If any of the following job hunting problems match you, then you need to implement corrective measures as soon as possible if you want to achieve success in 2011:
  1. Not studying your competition
  2. Candidates fail to check out their competition when they start their job search. They reason that their generalized resume worked in the past and that it will continue to work in the future, but that just is not the case any longer. You resume will be stacked against incredibly high skilled competition who probably have seen and done things that you present as standout attributes on your resume. If you have a diverse set of skills, you’ll need to go the extra mile to get into your chosen career. You’ll need to establish connections and contacts with people in the industry to help fill in any career gaps you have and to boost your education and work experience. And you’ll need a compelling resume that clearly develops a connection to your prospective employer.

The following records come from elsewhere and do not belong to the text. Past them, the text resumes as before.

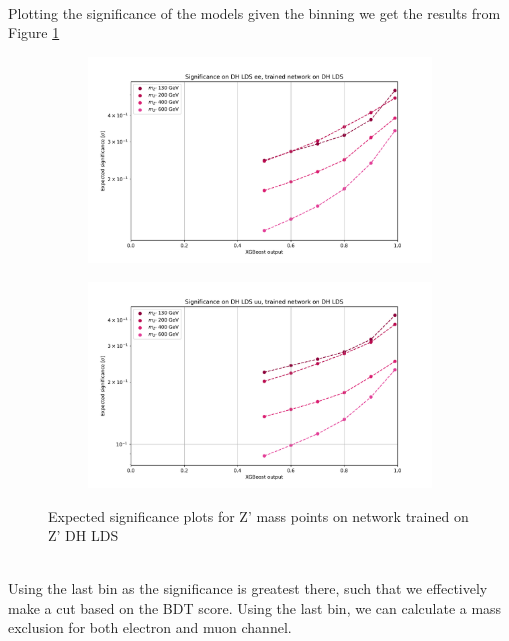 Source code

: \documentclass[12pt, a4paper]{book}
\begin{document}
\\Plotting the significance of the models given the binning we get the results from Figure \ref{fig:DH_LDS_exp_sig}
\begin{figure}[!ht]
	\centering
	\begin{subfigure}[b]{0.49\textwidth}
      \centering
      \includegraphics[width=1\textwidth]{XGBoost/DH_LDS/EXP_SIG_ee.pdf}
      \end{subfigure}
   \hfill
   \begin{subfigure}[b]{0.49\textwidth}
      \centering
      \includegraphics[width=1\textwidth]{XGBoost/DH_LDS/EXP_SIG_uu.pdf}
      \end{subfigure}
   \caption{Expected significance plots for Z' mass points on network trained on Z' DH LDS}\label{fig:DH_LDS_exp_sig}
\end{figure}
\\Using the last bin as the significance is greatest there, such that we effectively make a cut based on the BDT score. Using the last bin, we can calculate a mass exclusion for both electron and muon channel.\\
\end{document}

  3. Not caring about your online identity
  4. Social media is the way of the world now, and like it or not, it’s not going anywhere and people pay a lot of attention to it. Who do you think an employer is going to choose, the guy with the drunken Facebook profile picture or the business professional LinkedIn page? 10 years ago no one thought about having themselves Googled, no one really even knew what Google was but now you have to have an online profile to get noticed. You have to make yourself an online brand and highlight yourself above the pack.
  5. Disregarding trends in resumes
  6. If you can’t get past the old resume template with your list of qualifications, then you are going to find the job market in 2011 to be very harsh. Companies receive hundreds of resumes a day, so it becomes critical for potential employees to document the impact of their work and to back up their accomplishments through quantitative means. For a business to hire you they want to make sure that you are going to positively impact their business, and that means on the bottom line, are you going to make their business more profitable. You have to have something on your resume that shows how you have positively impacted growth in one way or another. For executives or senior-level employees, personal branding has become the newest trend in the job hunt. This is a delicate process and you will need someone who understands developing a branded persona. You have to become the expert in your field.
Hopefully these tips will help you get past anything that was holding you back and put you on the road to new employment!”
Original article by Erin Kennedy published at http://www.thejobbored.com/ignore-these-outdated-job-hunting-beliefs_1727/ .
Examine your own job search methods – what are you doing that’s obsolete?